An expert-led webinar, which was attended by more than 200 local authority officials throughout the UK, explored the benefits of integrating land use and transport planning

23 November 2022

 

The latest Landor Live webinar ‘Local Transport Planning for the New Era of LTPs’ went live on 4 November and is available to watch for free on YouTube.

Chaired by placemaking expert Emily Walsh, SYSTRA’s Associate Director in the Movement and Place team and a Design Council expert, the webinar anticipates publication of the new Local Transport Plan guidance and the coming review of the National Planning Policy Framework (NPPF) both of which will have a major impact on how we build sustainable communities.


Watch the session free on YouTube here 

First to speak was Lynda Addison who leads on transport planning and integration at the Transport Planning Society as well as being a CIHT champion and Design Council Expert.

Lynda’s message was simple: we know what to do, the question is why aren’t we doing it? The key is deep collaboration across sectors. Fundamental changes to the NPPF are needed as a first step, aligning methodologies around carbon capture and accessibility across planning and transport and offering good examples of what sustainable transport and places look like.

Communication is critical, educating and explaining to local communities, winning the hearts and minds that in turn generate the political pressure that drives better choices. 

For Jon Sandford, Senior Manager in the Masterplan Development and Design Team at Homes England, better integration implies a radical re-think in how transport impacts are assessed.

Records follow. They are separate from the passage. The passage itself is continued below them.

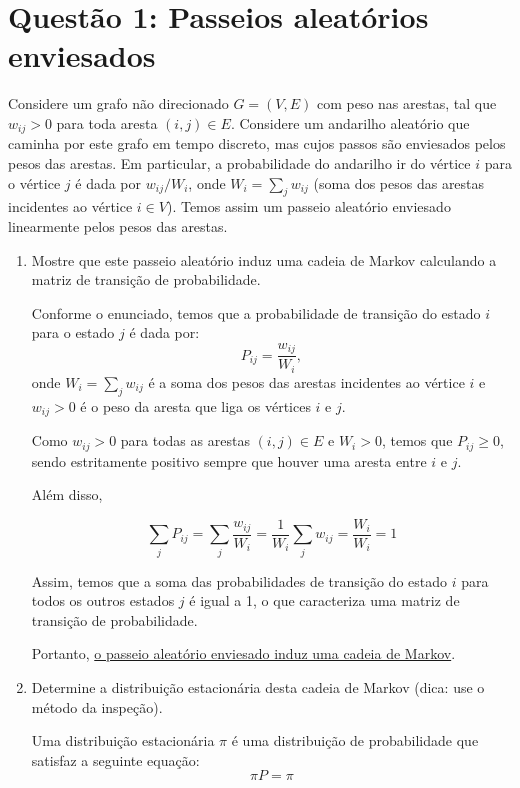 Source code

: \section*{Questão 1: Passeios aleatórios enviesados}
Considere um grafo não direcionado $G = (V,E)$ com peso nas arestas, tal que $w_{ij} > 0$ para toda aresta $(i, j) \in E$. Considere um andarilho aleatório que caminha por este grafo em tempo discreto, mas cujos passos são enviesados pelos pesos das arestas. Em particular, a probabilidade do andarilho ir do vértice $i$ para o vértice $j$ é dada por $w_{ij}/W_i$, onde $W_i = \sum_j w_{ij}$ (soma dos pesos das arestas incidentes ao vértice $i \in V$). Temos assim um passeio aleatório enviesado linearmente pelos pesos das arestas.

\begin{enumerate}
    \item Mostre que este passeio aleatório induz uma cadeia de Markov calculando a matriz de transição de probabilidade.
    \begin{resposta}
        
    Conforme o enunciado, temos que a probabilidade de transição do estado $i$ para o estado $j$ é dada por:
    $$ P_{ij} = \frac{w_{ij}}{W_i}, $$
    onde $W_i = \sum_{j} w_{ij}$ é a soma dos pesos das arestas incidentes ao vértice $i$ e $w_{ij}>0$ é o peso da aresta que liga os vértices $i$ e $j$.

    Como $w_{ij} > 0$ para todas as arestas $(i,j) \in E$ e $W_i > 0$, temos que $P_{ij} \geq 0$, sendo estritamente positivo sempre que houver uma aresta entre $i$ e $j$.

    
    Além disso,

    $$ \sum_{j} P_{ij} = \sum_{j} \frac{w_{ij}}{W_i} = \frac{1}{W_i} \sum_{j} w_{ij} = \frac{W_i}{W_i} = 1 $$

    Assim, temos que a soma das probabilidades de transição do estado $i$ para todos os outros estados $j$ é igual a 1, o que caracteriza uma matriz de transição de probabilidade. 
    
    Portanto, \underline{o passeio aleatório enviesado induz uma cadeia de Markov}.
        
    \end{resposta}
    \item Determine a distribuição estacionária desta cadeia de Markov (dica: use o método da inspeção).
    \begin{resposta}
        Uma distribuição estacionária $\pi$ é uma distribuição de probabilidade que satisfaz a seguinte equação:
        $$ \pi P = \pi $$


\end{resposta}
\end{enumerate}
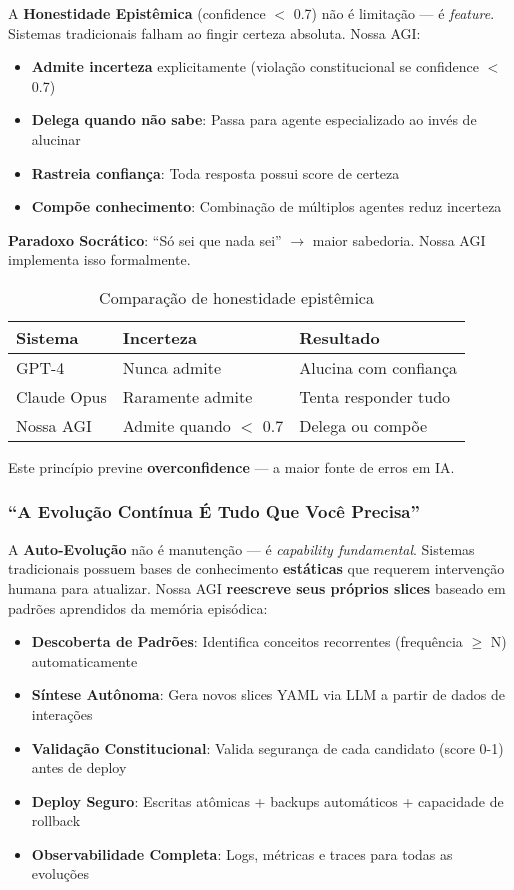 \documentclass[11pt]{article}
\begin{document}
A \textbf{Honestidade Epistêmica} (confidence $<$ 0.7) não é limitação --- é \textit{feature}. Sistemas tradicionais falham ao fingir certeza absoluta. Nossa AGI:

\begin{itemize}
    \item \textbf{Admite incerteza} explicitamente (violação constitucional se confidence $<$ 0.7)
    \item \textbf{Delega quando não sabe}: Passa para agente especializado ao invés de alucinar
    \item \textbf{Rastreia confiança}: Toda resposta possui score de certeza
    \item \textbf{Compõe conhecimento}: Combinação de múltiplos agentes reduz incerteza
\end{itemize}

\textbf{Paradoxo Socrático}: ``Só sei que nada sei'' $\rightarrow$ maior sabedoria. Nossa AGI implementa isso formalmente.

\begin{table}[H]
\centering
\begin{tabular}{@{}lll@{}}
\toprule
\textbf{Sistema} & \textbf{Incerteza} & \textbf{Resultado} \\ \midrule
GPT-4 & Nunca admite & Alucina com confiança \\
Claude Opus & Raramente admite & Tenta responder tudo \\
Nossa AGI & Admite quando $<$ 0.7 & Delega ou compõe \\ \bottomrule
\end{tabular}
\caption{Comparação de honestidade epistêmica}
\end{table}

Este princípio previne \textbf{overconfidence} --- a maior fonte de erros em IA.

\subsubsection{``A Evolução Contínua É Tudo Que Você Precisa''}

A \textbf{Auto-Evolução} não é manutenção --- é \textit{capability fundamental}. Sistemas tradicionais possuem bases de conhecimento \textbf{estáticas} que requerem intervenção humana para atualizar. Nossa AGI \textbf{reescreve seus próprios slices} baseado em padrões aprendidos da memória episódica:

\begin{itemize}
    \item \textbf{Descoberta de Padrões}: Identifica conceitos recorrentes (frequência $\geq$ N) automaticamente
    \item \textbf{Síntese Autônoma}: Gera novos slices YAML via LLM a partir de dados de interações
    \item \textbf{Validação Constitucional}: Valida segurança de cada candidato (score 0-1) antes de deploy
    \item \textbf{Deploy Seguro}: Escritas atômicas + backups automáticos + capacidade de rollback
    \item \textbf{Observabilidade Completa}: Logs, métricas e traces para todas as evoluções
\end{itemize}
\end{document}
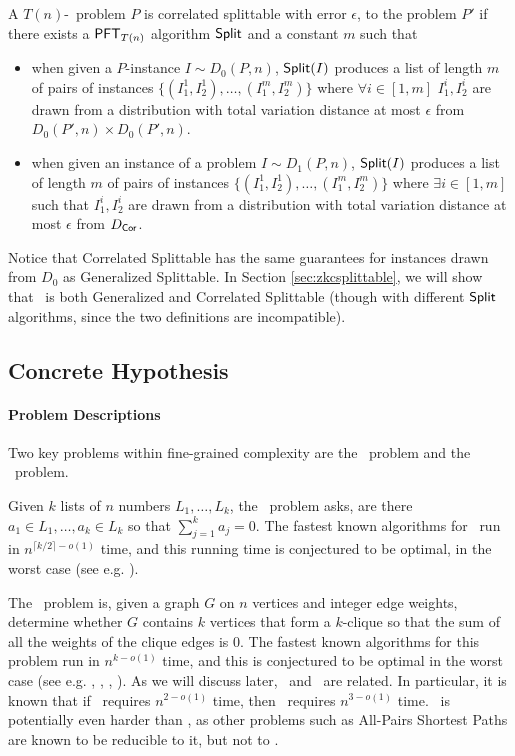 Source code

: \begin{definition}\label{def:cor-split}
	A $T(n)$-\ACIH~problem $P$ is correlated splittable with error $\epsilon$, to the problem $P'$ if there exists a $\mathsf{PFT}_{T(n)}$ algorithm $\mathsf{Split}$ and a constant $m$ such that
	\begin{itemize}
		\item when given a $P$-instance $I \sim D_{0}(P,n)$, $\mathsf{Split}(I)$ produces a list of length $m$ of pairs of instances  $\{(I_1^1,I_2^1),\ldots,(I_1^m,I_2^m)\}$ where  $\forall i\in [1,m]$ $I_1^i,I_2^i$ are drawn from a distribution with total variation distance at most $\epsilon$ from $D_{0}(P',n)\times D_0(P',n)$.
		\item when given an instance of a problem $I \sim D_{1}(P,n)$, $\mathsf{Split}(I)$ produces a list of length $m$ of pairs of instances  $\{(I_1^1,I_2^1),\ldots,(I_1^m,I_2^m)\}$ where $\exists i\in[1,m]$ such that $I_1^i,I_2^i$ are drawn from a distribution with total variation distance at most $\epsilon$ from $D_{\mathsf{Cor}}$.
	\end{itemize}
\end{definition}

Notice that Correlated Splittable has the same guarantees for instances drawn from $D_0$ as Generalized Splittable. In Section \ref{sec:zkcsplittable}, we will show that \zkclique~is both Generalized and Correlated Splittable (though with different $\mathsf{Split}$ algorithms, since the two definitions are incompatible).

\subsection {Concrete Hypothesis}

\paragraph{Problem Descriptions}
Two key problems within fine-grained complexity are the \kSum~problem and the \zkclique~problem. 

Given $k$ lists of $n$ numbers $L_1,\ldots,L_k$, the \kSum~problem asks, are there $a_1\in L_1,\ldots, a_k\in L_k$ so that $\sum_{j=1}^k a_j=0$. The fastest known algorithms for \kSum~run in $n^{\lceil k/2\rceil -o(1)}$ time, and this running time is conjectured to be optimal, in the worst case (see e.g. \cite{Patrascu10,AbboudW14pop,icm-survey}). 

The \zkclique~problem is, given a graph $G$ on $n$ vertices and integer edge weights, determine whether $G$ contains $k$ vertices that form a $k$-clique so that the sum of all the weights of the clique edges is $0$. The fastest known algorithms for this problem run in $n^{k-o(1)}$ time, and this is conjectured to be optimal in the worst case (see e.g. \cite{BackursT16}, \cite{abboud2014consequences}, \cite{sparseGraphsLVWW}, \cite{treeEditDistance}). As we will discuss later, \zkclique~and \kSum~are related. In particular, it is known \cite{virgi10} that if \ThSum~requires $n^{2-o(1)}$ time, then \zThclique~requires $n^{3-o(1)}$ time. \zThclique~is potentially even harder than \ThSum, as other problems such as All-Pairs Shortest Paths are known to be reducible to it, but not to \ThSum.


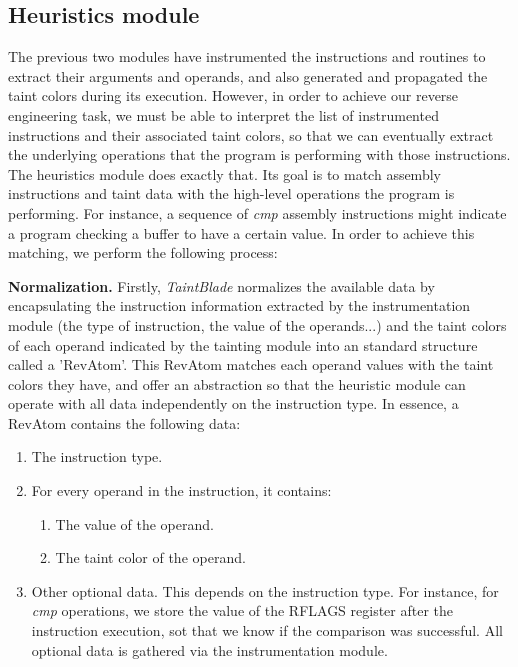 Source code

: \documentclass[conference]{IEEEtran}
\begin{document}

\subsection{Heuristics module}
The previous two modules have instrumented the instructions and routines to
extract their arguments and operands, and also generated and propagated the
taint colors during its execution. However, in order to achieve our reverse
engineering task, we must be able to interpret the list of instrumented
instructions and their associated taint colors, so that we can eventually
extract the underlying operations that the program is performing with those
instructions. The heuristics module does exactly that. Its goal is to match
assembly instructions and taint data with the high-level operations the program
is performing. For instance, a sequence of \textit{cmp} assembly instructions
might indicate a program checking a buffer to have a certain value. In order to
achieve this matching, we perform the following process:

\textbf{Normalization.}
Firstly, \textit{TaintBlade} normalizes the available data by encapsulating the instruction information
extracted by the instrumentation module (the type of instruction, the value of the operands...) and the
taint colors of each operand indicated by the tainting module into an standard structure called a 'RevAtom'.
This RevAtom matches each operand values with the taint colors they have, and offer an abstraction
so that the heuristic module can operate with all data independently on the instruction type. In essence,
a RevAtom contains the following data:

\begin{enumerate}
    \item The instruction type.
    \item For every operand in the instruction, it contains:
          \begin{enumerate}
              \item The value of the operand.
              \item The taint color of the operand.
          \end{enumerate}
    \item Other optional data. This depends on the instruction type. For instance, for
          \textit{cmp} operations, we store the value of the RFLAGS register after the
          instruction execution, sot that we know if the comparison was successful. All
          optional data is gathered via the instrumentation module.
\end{enumerate}
\end{document}
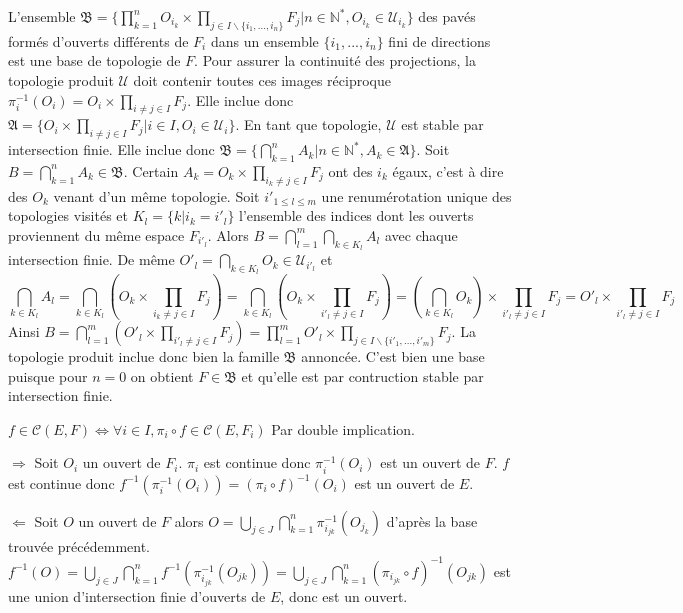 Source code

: \documentclass[a4paper, 11pt, french]{book}
\newenvironment{itemise}{\itemize}{\enditemize}
\theoremstyle{plain} %
\theoremstyle{definition} %
\theoremstyle{remark} %
\renewcommand{\setminus}{\backslash}
\newcommand{\1}{\mathds{1}}
\newcommand{\cont}{\mathcal{C}}
\newcommand{\infegal}{\leqslant}
\newcommand{\inv}[1]{#1^{-1}}
\newcommand{\N}{\mathbb{N}}
\begin{document}
\proposition
L'ensemble $\mathfrak{B}=\{\prod_{k=1}^nO_{i_k}\times\prod_{j\in I\setminus\{i_1, ..., i_n\}}F_j|n\in\N^*, O_{i_k}\in\mathscr{U}_{i_k}\}$ des pavés formés d'ouverts différents de $F_i$ dans un ensemble $\{i_1,...,i_n\}$ fini de directions est une base de topologie de $F$.
\demonstration
Pour assurer la continuité des projections, la topologie produit $\mathscr{U}$ doit contenir toutes ces images réciproque $\inv{\pi_i}(O_i)=O_i\times\prod_{i\neq j\in I}F_j$.
Elle inclue donc $\mathfrak{A}=\{O_i\times\prod_{i\neq j\in I}F_j|i\in I, O_i\in\mathscr{U}_i\}$.
En tant que topologie, $\mathscr{U}$ est stable par intersection finie.
Elle inclue donc $\mathfrak{B}=\{\bigcap_{k=1}^nA_k|n\in\N^*, A_k\in\mathfrak{A}\}$.
Soit $B=\bigcap_{k=1}^nA_k\in\mathfrak{B}$.
Certain $A_k=O_k\times\prod_{i_k\neq j\in I}F_j$ ont des $i_k$ égaux, c'est à dire des $O_k$ venant d'un même topologie.
Soit $i'_{1\infegal l\infegal m}$ une renumérotation unique des topologies visités et $K_l=\{k|i_k=i'_l\}$ l'ensemble des indices dont les ouverts proviennent du même espace $F_{i'_l}$.
Alors $B=\bigcap_{l=1}^m\bigcap_{k\in K_l}A_l$ avec chaque intersection finie.
De même $O'_l=\bigcap_{k\in K_l}O_k\in\mathscr{U}_{i'_l}$ et
$$
\bigcap_{k\in K_l}A_l
=\bigcap_{k\in K_l}(O_k\times\prod_{i_k\neq j\in I}F_j)
=\bigcap_{k\in K_l}(O_k\times\prod_{i'_l\neq j\in I}F_j)
=(\bigcap_{k\in K_l}O_k)\times\prod_{i'_l\neq j\in I}F_j
=O'_l\times\prod_{i'_l\neq j\in I}F_j
$$
Ainsi $B=\bigcap_{l=1}^m(O'_l\times\prod_{i'_l\neq j\in I}F_j)=\prod_{l=1}^mO'_l\times\prod_{j\in I\setminus\{i'_1,...,i'_m\}}F_j$.
La topologie produit inclue donc bien la famille $\mathfrak{B}$ annoncée.
C'est bien une base puisque pour $n=0$ on obtient $F\in\mathfrak{B}$ et qu'elle est par contruction stable par intersection finie.

\proposition
$f\in\cont(E, F)\iff\forall i\in I, \pi_i\circ f\in\cont(E, F_i)$
\demonstration
Par double implication.
\begin{itemise}
	 \item[$\Rightarrow$] Soit $O_i$ un ouvert de $F_i$.
	$\pi_i$ est continue donc $\inv{\pi_i}(O_i)$ est un ouvert de $F$.
	$f$ est continue donc $\inv{f}(\inv{\pi_i}(O_i))=\inv{(\pi_i\circ f)}(O_i)$ est un ouvert de $E$.
	 \item[$\Leftarrow$] Soit $O$ un ouvert de $F$ alors $O=\bigcup_{j\in J}\bigcap_{k=1}^n\inv{\pi_{i_{jk}}}(O_{j_k})$ d'après la base trouvée précédemment.
	$\inv{f}(O)=\bigcup_{j\in J}\bigcap_{k=1}^n\inv{f}(\inv{\pi_{i_{jk}}}(O_{jk}))=\bigcup_{j\in J}\bigcap_{k=1}^n\inv{(\pi_{i_{jk}}\circ f)}(O_{jk})$ est une union d'intersection finie d'ouverts de $E$, donc est un ouvert.
\end{itemise}
\end{document}
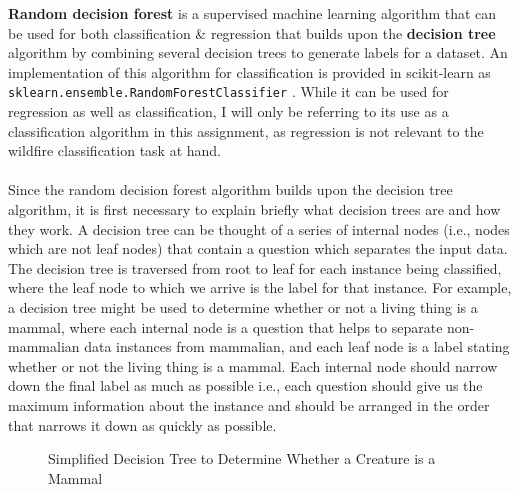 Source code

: \documentclass[a4paper]{article}
\begin{document}
\textbf{Random decision forest} is a supervised machine learning algorithm that can be used for both classification \& regression that builds upon the \textbf{decision tree} algorithm by combining several decision trees to generate labels for a dataset.
An implementation of this algorithm for classification is provided in scikit-learn as \texttt{sklearn.ensemble.RandomForestClassifier} \supercite{scikit_randomforestclassifier}.
While it can be used for regression as well as classification, I will only be referring to its use as a classification algorithm in this assignment, as regression is not relevant to the wildfire classification task at hand.
\\\\
Since the random decision forest algorithm builds upon the decision tree algorithm, it is first necessary to explain briefly what decision trees are and how they work.
A decision tree can be thought of a series of internal nodes (i.e., nodes which are not leaf nodes) that contain a question which separates the input data.
The decision tree is traversed from root to leaf for each instance being classified, where the leaf node to which we arrive is the label for that instance.
For example, a decision tree might be used to determine whether or not a living thing is a mammal, where each internal node is a question that helps to separate non-mammalian data instances from mammalian, and each leaf node is a label stating whether or not the living thing is a mammal.
Each internal node should narrow down the final label as much as possible i.e., each question should give us the maximum information about the instance and should be arranged in the order that narrows it down as quickly as possible.

\begin{figure}[H]
    \centering
    \caption{Simplified Decision Tree to Determine Whether a Creature is a Mammal}
\end{figure}
\end{document}
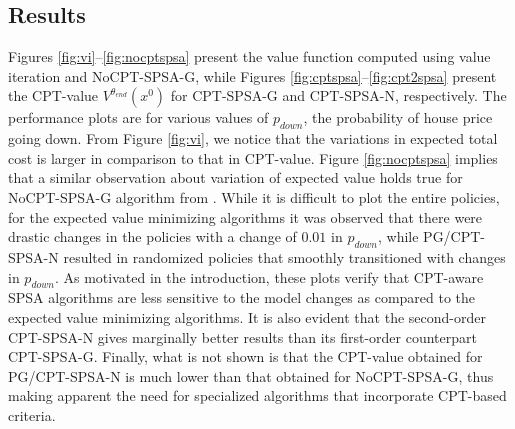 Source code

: \documentclass[11pt,letterpaper,english]{article}
\begin{document}
\subsection{Results} Figures \ref{fig:vi}--\ref{fig:nocptspsa} present the value function computed using value iteration and NoCPT-SPSA-G, while Figures \ref{fig:cptspsa}--\ref{fig:cpt2spsa} present the CPT-value $V^{\theta_{end}}(x^0)$ for CPT-SPSA-G and CPT-SPSA-N, respectively. The performance plots are for various values of $p_{down}$, the probability of house price going down. 
From Figure \ref{fig:vi}, we notice that the variations in expected total cost is larger in comparison to that in CPT-value. Figure \ref{fig:nocptspsa} implies that a similar observation about variation of expected value holds true for NoCPT-SPSA-G algorithm from \cite{bhatnagar2004simultaneous}. While it is difficult to plot the entire policies, for the expected value minimizing algorithms it was observed that there were drastic changes in the policies with a change of $0.01$ in $p_{down}$, while PG/CPT-SPSA-N resulted in randomized policies that smoothly transitioned with changes in $p_{down}$.
As motivated in the introduction, these plots verify that CPT-aware SPSA algorithms are less sensitive to the model changes as compared to the expected value minimizing algorithms. It is also evident that the second-order CPT-SPSA-N gives marginally better results than its first-order counterpart CPT-SPSA-G.
 Finally, what is not shown is that the CPT-value obtained for PG/CPT-SPSA-N is much lower than that obtained for NoCPT-SPSA-G, thus making apparent the need for specialized algorithms that incorporate CPT-based criteria.




\end{document}
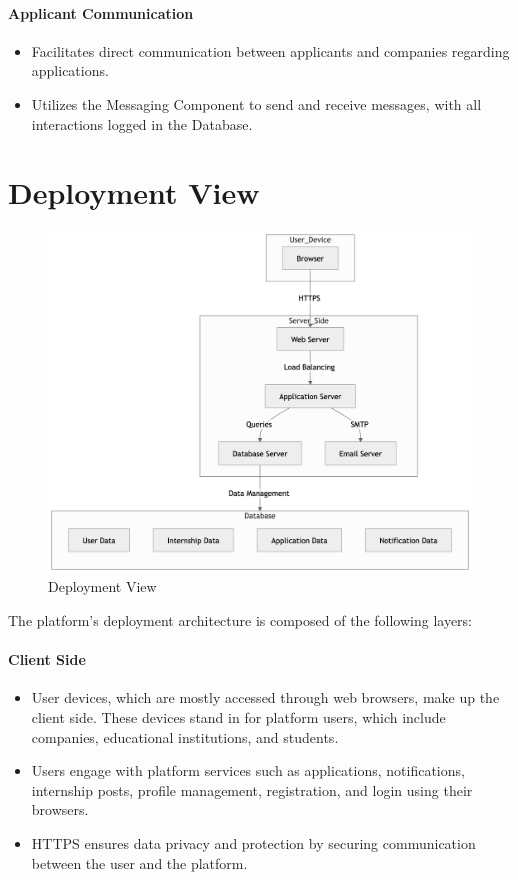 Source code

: \paragraph{Applicant Communication}
\begin{itemize}
    \item Facilitates direct communication between applicants and companies regarding applications.
    \item Utilizes the Messaging Component to send and receive messages, with all interactions logged in the Database.
\end{itemize}

\section{Deployment View}
\label{sec:deployment_view}

\begin{figure}[H]
    \begin{center}
        \includegraphics[width=0.82\linewidth]{JhaBhatiaSharma/imagesDD/DeploymentView.png}
        \caption{Deployment View}
        \label{fig:deploymentview}%
    \end{center}
\end{figure}
The platform's deployment architecture is composed of the following layers:

\paragraph{Client Side}
\begin{itemize}
    \item User devices, which are mostly accessed through web browsers, make up the client side. These devices stand in for platform users, which include companies, educational institutions, and students.
    \item Users engage with platform services such as applications, notifications, internship posts, profile management, registration, and login using their browsers.
    \item HTTPS ensures data privacy and protection by securing communication between the user and the platform.
\end{itemize}

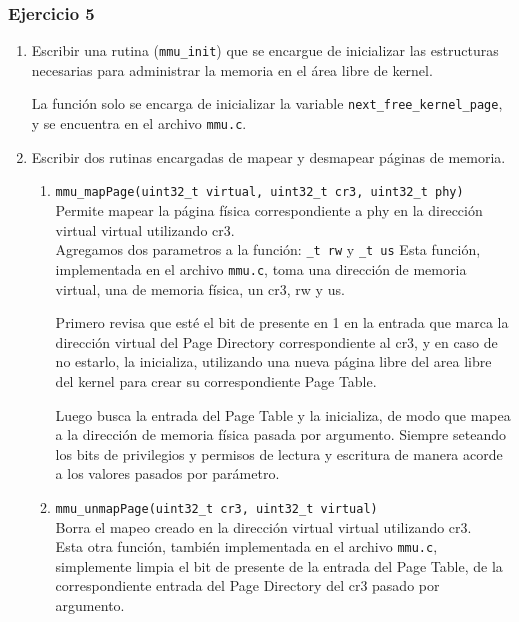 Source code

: \documentclass[a4paper]{article}
\begin{document}
 \subsubsection{Ejercicio 5}
 
 \begin{enumerate}[label=\alph*)]
 	\item Escribir una rutina (\texttt{mmu\_init}) que se encargue de inicializar las estructuras necesarias para administrar la memoria en el área libre de kernel.
 	
 	La función solo se encarga de inicializar la variable \texttt{next\_free\_kernel\_page},
 	y se encuentra en el archivo \texttt{mmu.c}.
 	
 		\item Escribir dos rutinas encargadas de mapear y desmapear páginas de memoria.
 	\begin{enumerate}[label=\Roman{*}-]
 		\item \texttt{mmu\_mapPage(uint32\_t virtual, uint32\_t cr3, uint32\_t phy)}\\
 		Permite mapear la página f\'isica correspondiente a phy en la dirección virtual virtual	utilizando cr3.\\
 		
 		Agregamos dos parametros a la funci\'on: \texttt{\_t rw} y \texttt{\_t us}
 		Esta función, implementada en el archivo \texttt{mmu.c}, toma una dirección de memoria virtual,
 		una de memoria f\'isica, un cr3, rw y us. 
 		
 		Primero revisa que esté el bit de presente en 1 en la
 		entrada que marca la dirección virtual del Page Directory correspondiente al cr3, y en 
 		caso de no estarlo, la inicializa, utilizando una nueva página libre del area libre del kernel para crear
 		su correspondiente Page Table. 
 		
 		Luego busca la entrada del Page Table  y la	inicializa, de modo que mapea a la dirección de memoria f\'isica pasada por argumento. Siempre seteando los bits de privilegios y permisos de lectura y escritura de manera acorde a los valores pasados por par\'ametro.\\
 		
 		\item \texttt{mmu\_unmapPage(uint32\_t cr3, uint32\_t virtual)} \\
 		Borra el mapeo creado en la dirección virtual virtual utilizando cr3.\\
 		
 		Esta otra función, también implementada en el archivo \texttt{mmu.c}, simplemente limpia el bit de presente de la entrada del Page Table, de la correspondiente entrada del Page Directory del cr3 pasado por argumento.
 		

\end{enumerate}
\end{enumerate}
\end{document}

A move away from the ‘predict and provide’ model towards a more vision-led approach. Many of our assumptions about transport need to be challenged. Why should eliminating congestion be a higher priority than limiting C02 emissions? Can we challenge the very idea that congestion constitutes a problem and think of it as a driver towards more sustainable, active modes of transport instead? The challenge calls behavioural engineering to complement the civil engineering that is our comfort zone.

Darren Kirkman, Associate Director at SYSTRA wants to see transport-oriented planning, at the heart of any vision-led development.

This means using a range of policy tools such as lowering parking maximums and encouraging mixed-use zoning to re-focus urban planning on people and active travel. We should work towards the 15-minute city where neighbourhoods are imagined as overlapping, bringing all services to within a short walk or bike ride.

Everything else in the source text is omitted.